Bruce comes home after his morning run to discover that his wife of 40 years had passed away. Grief quietly works its way through Bruce and his family as they try and come to terms with their loss.
Personally, I find it tough to decide which is more painful: dying or experiencing the death of a loved one. That might seem stupid since, obviously, the process of dying can be painful — or in extreme cases, unimaginably painful. However, there is no pain after death where as dealing with the loss of a loved one has no end, and ultimately, no solution.
Last year, I covered the film "Mourning Has Broken" whose theme dealt with the idea of what a person does to cope with that loss. Equally funny and tragic in it's black-comedy tone. The festival favorite, "Forty Years From Yesterday", looks to tackle the subject as well but without the levity of comedy. Just the quiet devastation that comes with the death of someone you loved.
After coming home from his usual morning run, Bruce finds his wife of 40 years collapsed on the floor. The unfortunate news of her passing sends waves of grief through Bruce, his children and grandchildren, and those who knew him. Now Bruce has to find a way to cope with his loss as his inevitable future approaches -- without his wife.
It may seem like typical plot to be produced by a low-budget independent production — as I mentioned, "Mourning Has Broken" had a similar plot. What makes "Forty Years From Yesterday" work well and invokes the atmosphere and the emotion of the story, is how they captured the story.
"Forty Years From Yesterday" is a minimalist piece; dialogue is almost non-existent and the movie is composed of only a handful of shots/scenes. Again, it might sound "typical" of indie drama but those two elements -- minimal dialogue and minimal scenes -- capture what it's like when you are trying to deal with the death of someone you loved. The scenes are long, drawn out, and feature little technical aspect to them. The cinematography is usually either stationary or hand-held, which is all that's needed. The hand-held aspects allow the movie to, at times, feel personal, while the long takes of holding on Bruce or other characters creates the tension of uneasiness.

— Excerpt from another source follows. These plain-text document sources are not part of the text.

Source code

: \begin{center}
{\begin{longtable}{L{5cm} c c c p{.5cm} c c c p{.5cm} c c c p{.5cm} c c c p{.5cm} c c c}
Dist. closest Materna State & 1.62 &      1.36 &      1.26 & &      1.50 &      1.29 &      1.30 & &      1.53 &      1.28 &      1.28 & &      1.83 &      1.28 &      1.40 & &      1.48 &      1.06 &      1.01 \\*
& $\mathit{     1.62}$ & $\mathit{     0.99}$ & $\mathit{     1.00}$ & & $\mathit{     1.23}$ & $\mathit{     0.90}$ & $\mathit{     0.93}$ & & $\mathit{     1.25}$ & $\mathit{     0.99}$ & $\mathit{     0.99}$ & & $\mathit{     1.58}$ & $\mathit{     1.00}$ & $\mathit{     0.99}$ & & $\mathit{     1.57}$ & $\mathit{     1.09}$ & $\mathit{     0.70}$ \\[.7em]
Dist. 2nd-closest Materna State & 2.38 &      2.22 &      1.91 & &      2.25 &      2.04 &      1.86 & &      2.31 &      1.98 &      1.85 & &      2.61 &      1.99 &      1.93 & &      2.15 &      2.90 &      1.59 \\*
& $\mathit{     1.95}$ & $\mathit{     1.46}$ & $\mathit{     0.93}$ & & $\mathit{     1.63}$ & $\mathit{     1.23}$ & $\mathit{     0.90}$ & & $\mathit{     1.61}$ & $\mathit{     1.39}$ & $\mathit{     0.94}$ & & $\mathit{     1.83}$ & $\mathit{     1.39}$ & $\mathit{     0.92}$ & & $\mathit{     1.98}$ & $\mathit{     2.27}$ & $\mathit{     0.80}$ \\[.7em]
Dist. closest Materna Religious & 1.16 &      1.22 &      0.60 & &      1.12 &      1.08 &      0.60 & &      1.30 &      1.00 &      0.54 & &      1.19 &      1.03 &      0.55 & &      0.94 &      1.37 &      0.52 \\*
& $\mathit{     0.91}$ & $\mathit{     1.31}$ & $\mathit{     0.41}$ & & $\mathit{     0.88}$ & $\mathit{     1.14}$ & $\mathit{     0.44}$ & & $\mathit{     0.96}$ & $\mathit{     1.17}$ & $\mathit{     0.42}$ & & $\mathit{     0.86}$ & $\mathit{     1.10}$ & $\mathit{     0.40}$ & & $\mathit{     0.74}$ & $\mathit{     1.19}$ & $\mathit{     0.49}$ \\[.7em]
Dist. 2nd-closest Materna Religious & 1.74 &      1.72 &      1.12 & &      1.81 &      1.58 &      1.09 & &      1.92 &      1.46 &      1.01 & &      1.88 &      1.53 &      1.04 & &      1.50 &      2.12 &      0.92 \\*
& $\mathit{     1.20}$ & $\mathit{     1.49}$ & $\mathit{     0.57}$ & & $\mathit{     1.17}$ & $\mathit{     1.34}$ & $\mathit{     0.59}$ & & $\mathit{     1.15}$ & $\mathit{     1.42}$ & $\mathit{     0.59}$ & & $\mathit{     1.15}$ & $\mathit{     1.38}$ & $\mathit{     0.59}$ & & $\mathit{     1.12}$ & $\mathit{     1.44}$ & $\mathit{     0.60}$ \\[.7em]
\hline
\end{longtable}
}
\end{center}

It reflects that same feeling a person has in that situation because what do you do when someone you love, someone you expect to always be there, is now gone? How do you deal with that? What do you say? How are you suppose to react? Feel? It's an overwhelming sensation that ultimately causes everything around you to fall silent while you try to come to terms with reality. "Forty Years From Yesterday" has no score, and with no dialogue, the long takes of Bruce sitting alone are uncomfortable and heartbreaking. Even at the end, when the movie switches from a theme of death, to a theme of life and love, it still remains tragic.
While I had an idea of what kind direction the movie was going to take, "Forty Years From Yesterday" succeeds at capturing the reality of its story exceptionally well. It was an intelligent decision to go in a minimalist direction with long takes, almost no dialogue, and a complete lack of score. As those elements helped in capturing the atmosphere that the movie needed to. The only detriment to the movie would be that it is kind of typical in that you know what you're going to get, but, nevertheless, what you get is a well done movie about life, death, love, and loss.